In the entries that follow, find each line with the word "formal" and copy it.

····················

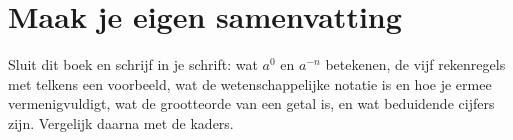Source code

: 
\begin{oefeningen}






\end{oefeningen}


\ifzelfstudie
\section*{Maak je eigen samenvatting}
Sluit dit boek en schrijf in je schrift: wat $a^0$ en $a^{-n}$ betekenen, de vijf rekenregels met telkens een voorbeeld, wat de wetenschappelijke notatie is en hoe je ermee vermenigvuldigt, wat de grootteorde van een getal is, en wat beduidende cijfers zijn. Vergelijk daarna met de kaders.
\fi
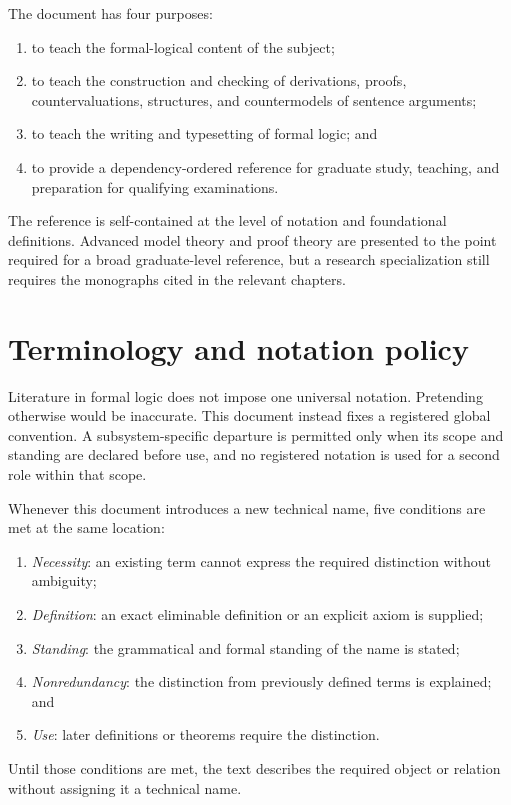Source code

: \documentclass[11pt,oneside,openany]{book}
\theoremstyle{definition}
\theoremstyle{plain}
\theoremstyle{remark}
\begin{document}
The document has four purposes:
\begin{enumerate}
  \item to teach the formal-logical content of the subject;
  \item to teach the construction and checking of derivations, proofs,
        countervaluations, structures, and countermodels of sentence
        arguments;
  \item to teach the writing and typesetting of formal logic; and
  \item to provide a dependency-ordered reference for graduate study, teaching,
        and preparation for qualifying examinations.
\end{enumerate}

The reference is self-contained at the level of notation and foundational
definitions.  Advanced model theory and proof theory are presented to the
point required for a broad graduate-level reference, but a research specialization
still requires the monographs cited in the relevant chapters.

\section*{Terminology and notation policy}

Literature in formal logic does not impose one universal notation.  Pretending
otherwise would be inaccurate.  This document instead fixes a registered
global convention.  A subsystem-specific departure is permitted only when its
scope and standing are declared before use, and no registered notation is used
for a second role within that scope.

Whenever this document introduces a new technical name, five conditions are
met at the same location:
\begin{enumerate}
  \item \emph{Necessity}: an existing term cannot express the required
        distinction without ambiguity;
  \item \emph{Definition}: an exact eliminable definition or an explicit axiom
        is supplied;
  \item \emph{Standing}: the grammatical and formal standing of the
        name is stated;
  \item \emph{Nonredundancy}: the distinction from previously defined terms is
        explained; and
  \item \emph{Use}: later definitions or theorems require the distinction.
\end{enumerate}
Until those conditions are met, the text describes the required object or
relation without assigning it a technical name.
\end{document}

····················

▸ **Response to this exercise**:
  \item to teach the formal-logical content of the subject;
  \item to teach the writing and typesetting of formal logic; and
Literature in formal logic does not impose one universal notation.  Pretending
  \item \emph{Standing}: the grammatical and formal standing of the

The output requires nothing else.